Hi, this is my first post on Matt’s blog. I’ve been an avid supporter of his blogging for a while and today got an invite to contribute. So here’s my post (created very quickly before he changes his mind).

My job has always been within an operations department of software product companies. I started at a small company as ‘everything’ support and slowly drifting towards a specialisation in the more recently branded DevOp’sy areas as I made my way through various acquisitions and mergers. Over the past couple of years I’ve found myself building DevOps teams. During that time I’ve discovered some of the things that work and almost everything that doesn’t work (or it feels like that :) ).

Some of the things that have worked..   (for me anyway)

Obviously these are going to be quite subjective and I doubt they will work for everyone. I’ll focus mostly on what I think are the key ingredients of a successful team. Maybe some people will find it interesting. Bare in mind that this only really applies to an operations team that supports a Cloud service.

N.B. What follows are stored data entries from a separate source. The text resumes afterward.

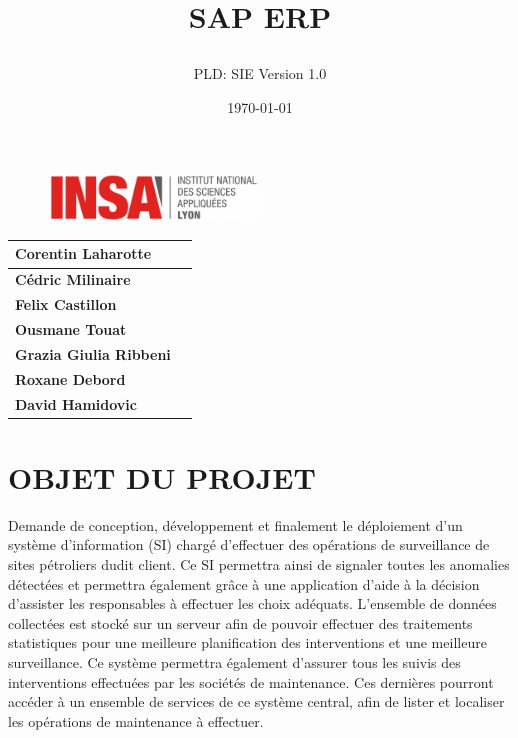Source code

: \documentclass[]{scrartcl}
\title{SAP ERP
\subtitle{}
\author{PLD: SIE
Version 1.0}
\date{\today}}
\begin{document}
\maketitle

\begin{figure}[h]
	\centering
  \includegraphics[width=0.5\textwidth]{img/insa-logo}
	\label{fig:logo}
\end{figure}


\begin{center}
  \begin{tabular}{ | l | r | }
    \hline
    \textbf{Corentin Laharotte}\\ \hline
    \textbf{Cédric Milinaire }\\ \hline
    \textbf{Felix Castillon}\\ \hline
    \textbf{Ousmane Touat}\\ \hline
	\textbf{Grazia Giulia Ribbeni }\\ \hline
	\textbf{Roxane Debord} \\ \hline 
	    \textbf{David Hamidovic}\\ \hline
  \end{tabular}
\end{center}

\thispagestyle{empty}
\pagebreak
\vspace*{10pt}
\tableofcontents
\listoffigures
\newpage
\section{OBJET DU PROJET}
Demande de conception, développement et finalement le déploiement d'un système d'information (SI) chargé d'effectuer des opérations de surveillance de sites pétroliers dudit client. Ce SI permettra ainsi de signaler toutes les anomalies détectées et permettra également grâce à une application d'aide à la décision d'assister les responsables à effectuer les choix adéquats. L'ensemble de données collectées est stocké sur un serveur afin de pouvoir effectuer des traitements statistiques pour une meilleure planification des interventions et une meilleure surveillance. Ce système permettra également d'assurer tous les suivis des interventions effectuées par les sociétés de maintenance. Ces dernières pourront accéder à un ensemble de services de ce système central, afin de lister et localiser les opérations de maintenance à effectuer. \\
\end{document}

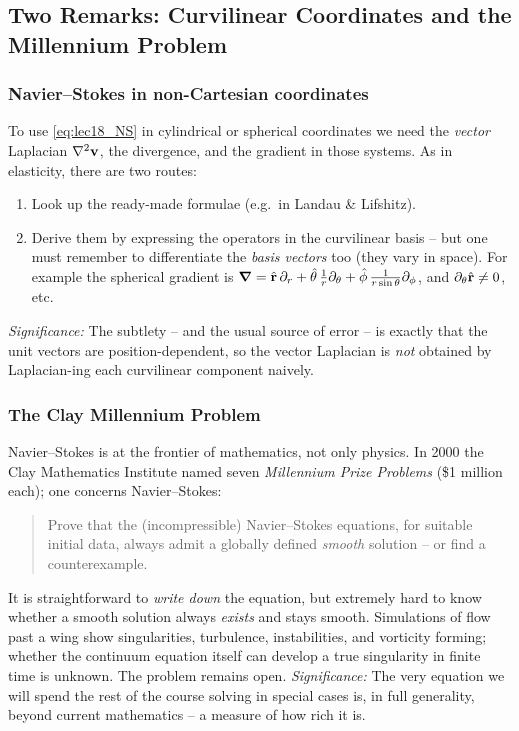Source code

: \documentclass[../main.tex]{subfiles}
\begin{document}
\subsection{Two Remarks: Curvilinear Coordinates and the Millennium Problem}\label{sec:lec18:remarks}

\subsubsection*{Navier--Stokes in non-Cartesian coordinates}
To use \eqref{eq:lec18_NS} in cylindrical or spherical coordinates we need the \emph{vector} Laplacian $\lapl\vel$, the divergence, and the gradient in those systems. As in elasticity, there are two routes:
\begin{enumerate}
  \item Look up the ready-made formulae (e.g.\ in Landau \& Lifshitz).
  \item Derive them by expressing the operators in the curvilinear basis -- but one must remember to differentiate the \emph{basis vectors} too (they vary in space). For example the spherical gradient is $\grad=\uvec r\,\partial_r+\uvec\theta\,\tfrac{1}{r}\partial_\theta+\uvec\phi\,\tfrac{1}{r\sin\theta}\partial_\phi$, and $\partial_\theta\uvec r\ne 0$, etc.
\end{enumerate}
\textit{Significance:} The subtlety -- and the usual source of error -- is exactly that the unit vectors are position-dependent, so the vector Laplacian is \emph{not} obtained by Laplacian-ing each curvilinear component naively.

\subsubsection*{The Clay Millennium Problem}
Navier--Stokes is at the frontier of mathematics, not only physics. In 2000 the Clay Mathematics Institute named seven \emph{Millennium Prize Problems} (\$1 million each); one concerns Navier--Stokes:
\begin{quote}
  Prove that the (incompressible) Navier--Stokes equations, for suitable initial data, always admit a globally defined \emph{smooth} solution -- or find a counterexample.
\end{quote}
It is straightforward to \emph{write down} the equation, but extremely hard to know whether a smooth solution always \emph{exists} and stays smooth. Simulations of flow past a wing show singularities, turbulence, instabilities, and vorticity forming; whether the continuum equation itself can develop a true singularity in finite time is unknown. The problem remains open.
\textit{Significance:} The very equation we will spend the rest of the course solving in special cases is, in full generality, beyond current mathematics -- a measure of how rich it is.
\end{document}
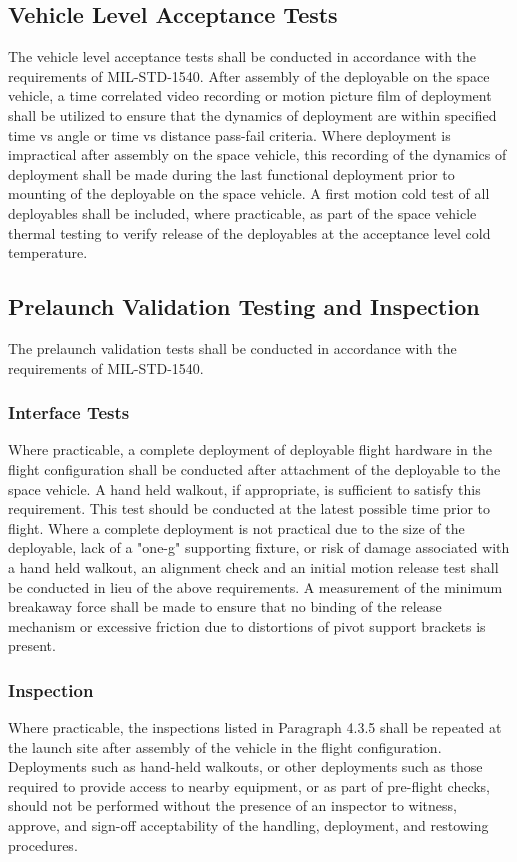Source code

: \documentclass[12pt]{article}
\begin{document}
\subsection{Vehicle Level Acceptance Tests} %
The vehicle level acceptance tests shall be conducted in accordance with the requirements of MIL-STD-1540. 
After assembly of the deployable on the space vehicle, a time correlated video recording or motion picture film of deployment shall be utilized to ensure that the dynamics of deployment are within specified time vs angle or time vs distance pass-fail criteria. 
Where deployment is impractical after assembly on the space vehicle, this recording of the dynamics of deployment shall be made during the last functional deployment prior to mounting of the deployable on the space vehicle. 
A first motion cold test of all deployables shall be included, where practicable, as part of the space vehicle thermal testing to verify release of the deployables at the acceptance level cold temperature.

\subsection{Prelaunch Validation Testing and Inspection} %
The prelaunch validation tests shall be conducted in accordance with the requirements of MIL-STD-1540.

\subsubsection{Interface Tests} %
Where practicable, a complete deployment of deployable flight hardware in the flight configuration shall be conducted after attachment of the deployable to the space vehicle. 
A hand held walkout, if appropriate, is sufficient to satisfy this requirement. 
This test should be conducted at the latest possible time prior to flight. 
Where a complete deployment is not practical due to the size of the deployable, lack of a "one-g" supporting fixture, or risk of damage associated with a hand held walkout, an alignment check and an initial motion release test shall be conducted in lieu of the above requirements. 
A measurement of the minimum breakaway force shall be made to ensure that no binding of the release mechanism or excessive friction due to distortions of pivot support brackets is present.

\subsubsection{Inspection} %
Where practicable, the inspections listed in Paragraph 4.3.5 shall be repeated at the launch site after assembly of the vehicle in the flight configuration.
Deployments such as hand-held walkouts, or other deployments such as those required to provide access to nearby equipment, or as part of pre-flight checks, should not be performed without the presence of an inspector to witness, approve, and sign-off acceptability of the handling, deployment, and restowing procedures.
\end{document}
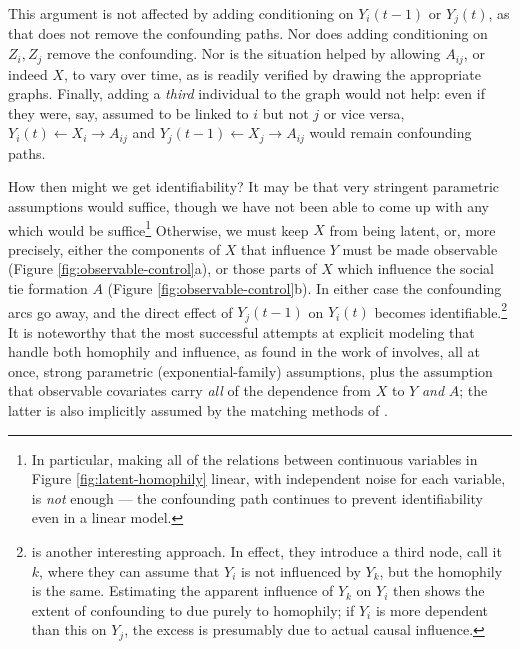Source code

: \documentclass{article}
\begin{document}
\begin{multicols}{2}
This argument is not affected by adding conditioning on $Y_i(t-1)$ or $Y_j(t)$,
as that does not remove the confounding paths.  Nor does adding conditioning on
$Z_i, Z_j$ remove the confounding.  Nor is the situation helped by allowing
$A_{ij}$, or indeed $X$, to vary over time, as is readily verified by drawing
the appropriate graphs.  Finally, adding a {\em third} individual to the graph
would not help: even if they were, say, assumed to be linked to $i$ but not $j$
or vice versa, $Y_i(t) \leftarrow X_i \rightarrow A_{ij}$ and $Y_j(t-1)
\leftarrow X_j \rightarrow A_{ij}$ would remain confounding paths.

How then might we get identifiability?  It may be that very stringent
parametric assumptions would suffice, though we have not been able to come up
with any which would be suffice\footnote{In particular, making all of the
  relations between continuous variables in Figure \ref{fig:latent-homophily}
  linear, with independent noise for each variable, is {\em not} enough --- the
  confounding path continues to prevent identifiability even in a linear
  model.}  Otherwise, we must keep $X$ from being latent, or, more precisely,
either the components of $X$ that influence $Y$ must be made observable (Figure
\ref{fig:observable-control}a), or those parts of $X$ which influence the
social tie formation $A$ (Figure \ref{fig:observable-control}b).  In either case
the confounding arcs go away, and the direct effect of $Y_j(t-1)$ on $Y_i(t)$
becomes identifiable.\footnote{\citet{Elwert-Christakis-wives-and-ex-wives} is
  another interesting approach.  In effect, they introduce a third node, call
  it $k$, where they can assume that $Y_i$ is not influenced by $Y_k$, but the
  homophily is the same.  Estimating the apparent influence of $Y_k$ on $Y_i$
  then shows the extent of confounding to due purely to homophily; if $Y_i$ is
  more dependent than this on $Y_j$, the excess is presumably due to actual
  causal influence.}  It is noteworthy that the most successful attempts at
explicit modeling that handle both homophily and influence, as found in the
work of \citet{Leenders-structure-and-influence,
  Steglich-Snijders-Pearson-selection-and-influence} involves, all at once,
strong parametric (exponential-family) assumptions, plus the assumption that
observable covariates carry {\em all} of the dependence from $X$ to $Y$ {\em
  and} $A$; the latter is also implicitly assumed by the matching methods of
\citet{aral2009distinguishing}.



\end{multicols}
\end{document}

I’m not a big football fan but I can draw some parallels between football managers and DevOps teams. You don’t see Arsenal winning and losing games based on their process redesigns. I may be simplifying, and I’m sure tactics plays a large part, but I believe you get quite a bit more out of a team when you have excellent players. Players who excel in different areas. My teams tend to be 5 – 7 players nowadays and between all of us we need to cover a few areas.

The first is product knowledge.. If you have a product guru in your team then you’ve got a productivity catalyst. So many aspects of our work involves investigating whether issues are product vs config and whether we can improve things from an operational perspective that will result in the product running better. The most recent team has a Product Architect and he’s awesome. He’s on the cutting edge of ideas for the product, for Amazon AWS and for all of the supporting technologies. Having a dedicated resource to do all of this in the background is great – it means that when we automate his prototypes and release them we get the maximum benefit. Recent examples include our Public API work and the work being done on our Amazon architecture to improve speed (CDN’s etc).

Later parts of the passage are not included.